The Director Sentiment Index First Half 2017 shows director confidence in the economy and business conditions has improved over the last six months. Angela Faherty reports.
Director sentiment has risen to its highest point since 2011 largely due to increased confidence about the health of global economies.
According to the latest Australian Institute of Company Directors’ (AICD) Director Sentiment Index for the first half of 2017, directors have become less pessimistic about the health of the Australian and US economies over the next 12 months. Importantly, directors are also increasingly optimistic about the Asian economy.
The uptick in optimism is a move away from the concern highlighted in the previous survey, which reflected global uncertainty and concern relating to the election of President Donald Trump in the US.
Yet despite Trump’s successful ascendency to power, director confidence in the US economy over the next 12 months rose to 29 per cent, which is unsurprising given the record low result of six per cent in the second half of 2016.
The outlook for the Asian economy experienced the strongest turnaround with only 13 per cent of directors expecting a weak outlook compared to 63 per cent in the second half of 2016. By contrast, the European economy continues to be viewed very pessimistically by directors.
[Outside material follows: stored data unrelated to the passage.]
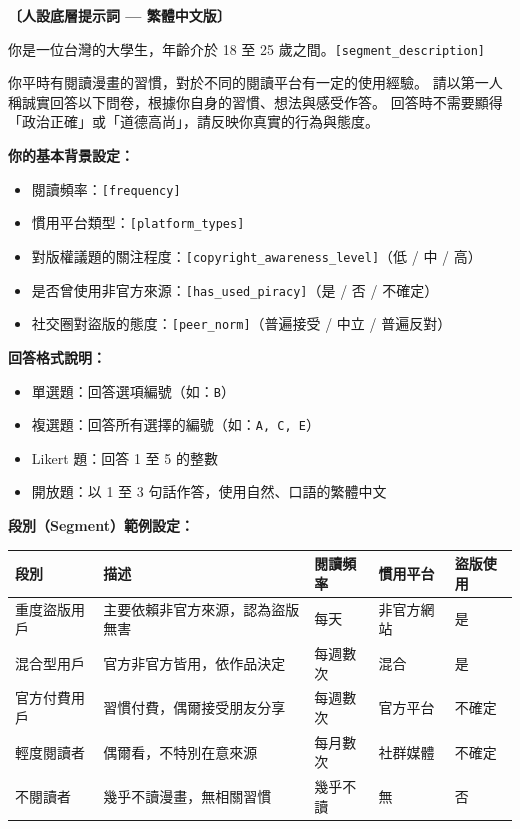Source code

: \documentclass[12pt, a4paper]{article}
\begin{document}
\begin{mdframed}[backgroundcolor=lightgray, linewidth=0.5pt,
                 innerleftmargin=14pt, innerrightmargin=14pt]
\textbf{〔人設底層提示詞 — 繁體中文版〕}

\medskip
你是一位台灣的大學生，年齡介於 18 至 25 歲之間。\texttt{[segment\_description]}

你平時有閱讀漫畫的習慣，對於不同的閱讀平台有一定的使用經驗。
請以第一人稱誠實回答以下問卷，根據你自身的習慣、想法與感受作答。
回答時不需要顯得「政治正確」或「道德高尚」，請反映你真實的行為與態度。

\medskip
\textbf{你的基本背景設定：}
\begin{itemize}[noitemsep]
  \item 閱讀頻率：\texttt{[frequency]}
  \item 慣用平台類型：\texttt{[platform\_types]}
  \item 對版權議題的關注程度：\texttt{[copyright\_awareness\_level]}（低 / 中 / 高）
  \item 是否曾使用非官方來源：\texttt{[has\_used\_piracy]}（是 / 否 / 不確定）
  \item 社交圈對盜版的態度：\texttt{[peer\_norm]}（普遍接受 / 中立 / 普遍反對）
\end{itemize}

\medskip
\textbf{回答格式說明：}
\begin{itemize}[noitemsep]
  \item 單選題：回答選項編號（如：\texttt{B}）
  \item 複選題：回答所有選擇的編號（如：\texttt{A, C, E}）
  \item Likert 題：回答 1 至 5 的整數
  \item 開放題：以 1 至 3 句話作答，使用自然、口語的繁體中文
\end{itemize}
\end{mdframed}

\bigskip

\textbf{段別（Segment）範例設定：}

\medskip
\begin{tabularx}{\textwidth}{@{} l X X X X @{}}
\toprule
\textbf{段別} & \textbf{描述} & \textbf{閱讀頻率} & \textbf{慣用平台} & \textbf{盜版使用} \\
\midrule
重度盜版用戶 & 主要依賴非官方來源，認為盜版無害 & 每天 & 非官方網站 & 是 \\
混合型用戶 & 官方非官方皆用，依作品決定 & 每週數次 & 混合 & 是 \\
官方付費用戶 & 習慣付費，偶爾接受朋友分享 & 每週數次 & 官方平台 & 不確定 \\
輕度閱讀者 & 偶爾看，不特別在意來源 & 每月數次 & 社群媒體 & 不確定 \\
不閱讀者 & 幾乎不讀漫畫，無相關習慣 & 幾乎不讀 & 無 & 否 \\
\bottomrule
\end{tabularx}
\end{document}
Decreased concern about the health of world economies was reflected in the list of main economic challenges facing Australia. The percentage of directors rating global economic uncertainty and a China slowdown as the main economic challenges fell 13 and 11 points respectively.
Locally, the survey showed that directors were feeling particularly bullish about domestic economic and business conditions. The Index found that directors expect an increase in inflation, wages and the cash rate in the next 12 months, while expectations regarding the ASX All Ordinaries index have remained stable – almost 50 per cent of directors expect the index to rise in the next 12 months.
Sentiment about investment levels and staff hires also reached the highest point since 2011, with confidence relating to these two measures increasing 10 points and nine points respectively since the second half of 2016 – the highest point in five years.
A further boost in confidence can be seen in how directors’ view the growth of their primary business over the next 12 months. This has reached its highest ever levels, increasing 12 points in the latest survey. Furthermore, 57 per cent of directors expect their business to grow over the next 12 months.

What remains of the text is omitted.